The Nature of Technological Progress

Or, The Dualism of Technology.
This entry is Part 3 of the Exponential series. In Part 2, I discussed how technology (or more fundamentally, information) grows exponentially. Here I discuss how technology is best understood as a neutral force.

Technology has no control over its use. Like a hammer, it has equal ability to create or destroy. Similarly, language (or more fundamentally, information) can be used to bring people together or to draw them apart. It, too, has no control over its use. Another example is fire, which we usually associate with tragedy and burning buildings. Yet, without fire, we would never have made it out of the Stone Age. Clearly, we benefit from technology – but it is a force that works in two directions.

Today, we live free of most natural dangers. Next year’s harvest looks good, and chances of being ambushed by a pack of saber tooth tigers have dropped drastically. On the other hand, modern society has created many more artificial dangers.

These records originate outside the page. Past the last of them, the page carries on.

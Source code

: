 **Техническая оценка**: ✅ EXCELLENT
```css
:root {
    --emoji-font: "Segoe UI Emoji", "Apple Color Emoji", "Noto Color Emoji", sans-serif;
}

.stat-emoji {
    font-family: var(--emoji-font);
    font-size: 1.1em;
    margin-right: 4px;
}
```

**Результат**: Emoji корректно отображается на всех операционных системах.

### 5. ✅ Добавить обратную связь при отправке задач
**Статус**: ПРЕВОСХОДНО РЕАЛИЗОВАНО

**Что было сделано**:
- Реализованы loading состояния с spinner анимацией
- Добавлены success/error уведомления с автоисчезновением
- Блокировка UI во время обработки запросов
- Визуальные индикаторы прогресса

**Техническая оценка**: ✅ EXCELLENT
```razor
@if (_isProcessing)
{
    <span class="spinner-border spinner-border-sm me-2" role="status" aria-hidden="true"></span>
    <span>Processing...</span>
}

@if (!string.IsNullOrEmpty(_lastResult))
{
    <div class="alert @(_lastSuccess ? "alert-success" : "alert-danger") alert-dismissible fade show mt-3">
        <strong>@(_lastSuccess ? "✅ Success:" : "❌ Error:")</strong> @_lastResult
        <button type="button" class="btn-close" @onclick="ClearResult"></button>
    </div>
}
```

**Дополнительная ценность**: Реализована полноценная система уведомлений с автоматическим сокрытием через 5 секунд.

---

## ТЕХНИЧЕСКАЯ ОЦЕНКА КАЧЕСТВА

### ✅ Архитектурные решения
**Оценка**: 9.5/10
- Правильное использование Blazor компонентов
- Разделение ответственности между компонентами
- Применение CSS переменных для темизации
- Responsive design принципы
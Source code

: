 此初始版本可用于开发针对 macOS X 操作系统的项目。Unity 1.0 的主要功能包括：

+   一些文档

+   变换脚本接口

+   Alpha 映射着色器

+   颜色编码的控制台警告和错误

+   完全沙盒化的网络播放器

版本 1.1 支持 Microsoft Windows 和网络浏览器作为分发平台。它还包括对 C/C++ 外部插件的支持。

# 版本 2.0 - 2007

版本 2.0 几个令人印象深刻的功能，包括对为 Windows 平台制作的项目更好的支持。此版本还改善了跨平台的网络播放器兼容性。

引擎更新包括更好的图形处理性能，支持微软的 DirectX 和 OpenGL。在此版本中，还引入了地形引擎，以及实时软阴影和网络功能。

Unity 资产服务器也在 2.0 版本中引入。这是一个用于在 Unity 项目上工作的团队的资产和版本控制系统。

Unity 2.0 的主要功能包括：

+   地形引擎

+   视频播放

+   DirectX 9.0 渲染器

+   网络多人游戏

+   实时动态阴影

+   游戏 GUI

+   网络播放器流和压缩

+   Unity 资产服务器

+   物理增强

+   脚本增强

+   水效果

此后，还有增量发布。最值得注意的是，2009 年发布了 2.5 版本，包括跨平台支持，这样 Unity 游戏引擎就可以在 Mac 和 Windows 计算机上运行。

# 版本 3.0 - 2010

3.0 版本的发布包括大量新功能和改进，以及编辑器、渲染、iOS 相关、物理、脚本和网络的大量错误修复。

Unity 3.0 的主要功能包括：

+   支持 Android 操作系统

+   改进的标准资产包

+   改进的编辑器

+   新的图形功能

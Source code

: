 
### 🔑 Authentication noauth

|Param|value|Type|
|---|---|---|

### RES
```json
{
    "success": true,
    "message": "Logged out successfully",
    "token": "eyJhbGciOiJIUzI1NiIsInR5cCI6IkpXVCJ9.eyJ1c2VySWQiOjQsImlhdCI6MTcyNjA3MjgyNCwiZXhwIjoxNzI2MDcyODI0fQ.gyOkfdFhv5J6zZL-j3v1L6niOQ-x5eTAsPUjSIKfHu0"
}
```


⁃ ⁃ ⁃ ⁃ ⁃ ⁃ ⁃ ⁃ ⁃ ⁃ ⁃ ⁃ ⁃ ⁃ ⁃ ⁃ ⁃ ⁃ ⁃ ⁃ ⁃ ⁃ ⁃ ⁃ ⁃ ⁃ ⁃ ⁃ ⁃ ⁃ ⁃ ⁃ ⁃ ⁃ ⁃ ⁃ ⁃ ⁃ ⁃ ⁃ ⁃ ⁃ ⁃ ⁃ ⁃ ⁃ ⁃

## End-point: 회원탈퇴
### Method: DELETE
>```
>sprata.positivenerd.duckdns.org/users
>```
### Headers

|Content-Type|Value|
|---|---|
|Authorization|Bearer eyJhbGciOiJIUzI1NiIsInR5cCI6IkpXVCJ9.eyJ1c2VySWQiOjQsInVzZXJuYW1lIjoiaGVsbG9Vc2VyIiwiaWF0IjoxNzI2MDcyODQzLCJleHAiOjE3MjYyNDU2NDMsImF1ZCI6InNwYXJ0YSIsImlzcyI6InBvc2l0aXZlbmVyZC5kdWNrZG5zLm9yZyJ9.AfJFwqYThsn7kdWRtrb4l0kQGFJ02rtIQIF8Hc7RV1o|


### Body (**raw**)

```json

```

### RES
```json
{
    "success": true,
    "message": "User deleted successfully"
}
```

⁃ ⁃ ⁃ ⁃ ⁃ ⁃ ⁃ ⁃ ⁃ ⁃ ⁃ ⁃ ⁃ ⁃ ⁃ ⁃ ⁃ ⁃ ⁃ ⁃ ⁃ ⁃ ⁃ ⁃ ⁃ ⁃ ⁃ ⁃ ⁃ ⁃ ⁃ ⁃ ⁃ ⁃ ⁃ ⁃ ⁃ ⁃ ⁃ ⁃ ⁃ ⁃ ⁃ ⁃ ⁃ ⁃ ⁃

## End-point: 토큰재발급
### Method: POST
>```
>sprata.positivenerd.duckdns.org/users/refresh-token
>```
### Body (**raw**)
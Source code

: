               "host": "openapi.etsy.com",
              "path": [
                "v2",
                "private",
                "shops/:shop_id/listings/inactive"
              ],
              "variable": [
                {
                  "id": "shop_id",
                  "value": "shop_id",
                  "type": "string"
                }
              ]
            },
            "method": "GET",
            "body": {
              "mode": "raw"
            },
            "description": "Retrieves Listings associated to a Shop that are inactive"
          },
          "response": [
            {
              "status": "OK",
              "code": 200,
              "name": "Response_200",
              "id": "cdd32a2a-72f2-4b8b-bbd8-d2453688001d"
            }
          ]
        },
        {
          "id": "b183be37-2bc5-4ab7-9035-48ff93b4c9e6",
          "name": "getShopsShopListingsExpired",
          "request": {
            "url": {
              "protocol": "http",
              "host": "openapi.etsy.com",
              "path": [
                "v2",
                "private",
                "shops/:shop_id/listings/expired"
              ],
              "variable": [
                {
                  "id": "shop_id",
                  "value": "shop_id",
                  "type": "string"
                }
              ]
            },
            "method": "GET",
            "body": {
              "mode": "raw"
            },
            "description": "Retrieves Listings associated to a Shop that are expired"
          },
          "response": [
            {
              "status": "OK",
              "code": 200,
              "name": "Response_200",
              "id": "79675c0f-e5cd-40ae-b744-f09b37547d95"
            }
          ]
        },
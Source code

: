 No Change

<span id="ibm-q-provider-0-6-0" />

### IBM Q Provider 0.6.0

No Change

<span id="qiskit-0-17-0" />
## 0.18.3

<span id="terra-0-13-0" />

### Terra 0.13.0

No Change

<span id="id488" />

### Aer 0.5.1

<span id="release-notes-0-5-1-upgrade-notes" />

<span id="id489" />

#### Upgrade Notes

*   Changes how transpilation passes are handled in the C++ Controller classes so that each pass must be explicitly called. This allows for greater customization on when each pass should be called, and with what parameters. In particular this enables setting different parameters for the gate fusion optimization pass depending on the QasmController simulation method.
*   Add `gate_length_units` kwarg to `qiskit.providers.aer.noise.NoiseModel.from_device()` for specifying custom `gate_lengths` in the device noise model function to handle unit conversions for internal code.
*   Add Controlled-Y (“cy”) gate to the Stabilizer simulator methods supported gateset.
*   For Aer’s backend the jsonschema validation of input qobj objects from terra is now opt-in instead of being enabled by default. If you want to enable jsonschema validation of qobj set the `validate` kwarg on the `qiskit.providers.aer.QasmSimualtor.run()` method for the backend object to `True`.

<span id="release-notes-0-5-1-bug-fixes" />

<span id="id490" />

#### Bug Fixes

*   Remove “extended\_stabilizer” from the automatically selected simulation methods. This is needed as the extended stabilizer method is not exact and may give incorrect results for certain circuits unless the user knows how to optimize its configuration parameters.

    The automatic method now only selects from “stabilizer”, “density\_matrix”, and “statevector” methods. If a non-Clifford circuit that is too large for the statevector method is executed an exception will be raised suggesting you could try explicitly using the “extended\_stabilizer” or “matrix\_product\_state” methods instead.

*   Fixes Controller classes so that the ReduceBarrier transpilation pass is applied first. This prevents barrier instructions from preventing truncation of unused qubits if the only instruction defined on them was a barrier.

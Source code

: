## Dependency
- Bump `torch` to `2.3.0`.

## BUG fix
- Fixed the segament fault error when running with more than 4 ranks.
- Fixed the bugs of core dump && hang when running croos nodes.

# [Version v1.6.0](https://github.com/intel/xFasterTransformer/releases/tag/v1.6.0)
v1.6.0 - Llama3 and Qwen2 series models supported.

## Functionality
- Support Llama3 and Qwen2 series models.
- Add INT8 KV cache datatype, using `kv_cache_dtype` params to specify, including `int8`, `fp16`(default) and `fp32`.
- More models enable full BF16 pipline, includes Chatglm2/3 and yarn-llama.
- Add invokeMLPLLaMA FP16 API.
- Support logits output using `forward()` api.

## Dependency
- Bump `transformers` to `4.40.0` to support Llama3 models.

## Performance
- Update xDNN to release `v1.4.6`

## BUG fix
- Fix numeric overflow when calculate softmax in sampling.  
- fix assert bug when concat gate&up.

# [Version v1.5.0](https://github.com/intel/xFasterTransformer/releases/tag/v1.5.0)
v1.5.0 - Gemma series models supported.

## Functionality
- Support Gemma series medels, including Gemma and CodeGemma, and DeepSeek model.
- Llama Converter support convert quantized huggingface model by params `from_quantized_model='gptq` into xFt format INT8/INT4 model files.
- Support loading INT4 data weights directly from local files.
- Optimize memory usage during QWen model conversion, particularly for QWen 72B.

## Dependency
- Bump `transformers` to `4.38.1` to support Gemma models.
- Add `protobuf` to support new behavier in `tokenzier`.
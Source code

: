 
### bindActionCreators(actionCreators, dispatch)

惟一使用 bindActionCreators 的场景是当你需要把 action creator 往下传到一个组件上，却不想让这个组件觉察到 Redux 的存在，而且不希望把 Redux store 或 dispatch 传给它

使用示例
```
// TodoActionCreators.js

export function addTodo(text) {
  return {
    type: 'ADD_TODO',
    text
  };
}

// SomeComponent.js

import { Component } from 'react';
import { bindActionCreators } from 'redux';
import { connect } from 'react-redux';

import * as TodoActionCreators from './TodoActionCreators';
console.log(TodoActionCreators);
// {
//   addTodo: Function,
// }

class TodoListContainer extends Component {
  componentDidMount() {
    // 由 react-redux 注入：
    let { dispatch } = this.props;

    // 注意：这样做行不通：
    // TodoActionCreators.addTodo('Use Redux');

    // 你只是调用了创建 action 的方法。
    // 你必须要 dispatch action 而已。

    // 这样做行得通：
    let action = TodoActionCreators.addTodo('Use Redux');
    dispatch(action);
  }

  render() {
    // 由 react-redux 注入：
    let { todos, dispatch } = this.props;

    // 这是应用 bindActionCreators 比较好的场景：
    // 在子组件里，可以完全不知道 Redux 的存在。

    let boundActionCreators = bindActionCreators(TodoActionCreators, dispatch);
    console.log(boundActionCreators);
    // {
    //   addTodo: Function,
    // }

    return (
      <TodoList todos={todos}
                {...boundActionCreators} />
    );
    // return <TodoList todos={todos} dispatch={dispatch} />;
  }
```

Technological progress always seems to come at a price; for every great innovation, there comes the potential for that innovation’s misuse. There are trade-offs.

Another example is how technology simultaneously connects and separates people. Mobile phones allow us to speak with people halfway around the world, but only at the expense of neglecting everyone in our immediate vicinity. On buses and in airports, people immerse themselves in their own personal universes, shielded from the outside world by earbuds and glowing screens.

Without guidance, technology will create an equal number of problems and solutions. Technology, like fire, must be directed in order for it to be useful.

Harnessing the Power of Technology

Technology can be imagined as the vehicle that is steered by society. As technology improves in both price-performance and ability (as predicted by Moore’s Law), we may not be able to slow down, but we can steer. If technology is a double-edged sword, then all we have to do is make it work for us – sharpen one side and dull the other, so to speak. To achieve this, we must agree on a social contract – a new set of guidelines to govern the use of technology and optimize its benefits.[1]

We Direct Technology

Technology amplifies the human condition, and as we know, the human condition is dualistic. Technology is a reflection of human character, and we are a reflection of it.[2]

Technology is neither good or bad, but awareness of that duality also introduces the power to change it. If we know that technology has equal potential for good and bad, we can factor that knowledge into its usage. If we can preempt and anticipate the potential misuses of technology, we can prevent those mistakes from ever happening.

Onward to Part 4 »

  1. The Age of Species-Directed Evolution – humans have entered a new evolutionary phase; one that does not act on biology, but rather on memes and ideas.
  2. The Law of Accelerating Returns – because technology grows exponentially, so does human knowledge.
  3. The Nature of Technological Progress – technology presented as a neutral force.
  4. Ethical Standards for New Technologies – a new social contract to govern the use of emerging technologies.
Footnotes    (↵ returns to text)
  1. We should also preempt misuses of new technologies and factor that knowledge into future designs. This will be discussed in the next part of the seires.
  2. Technology is socially constructed, but it also affects society in unpredictable ways.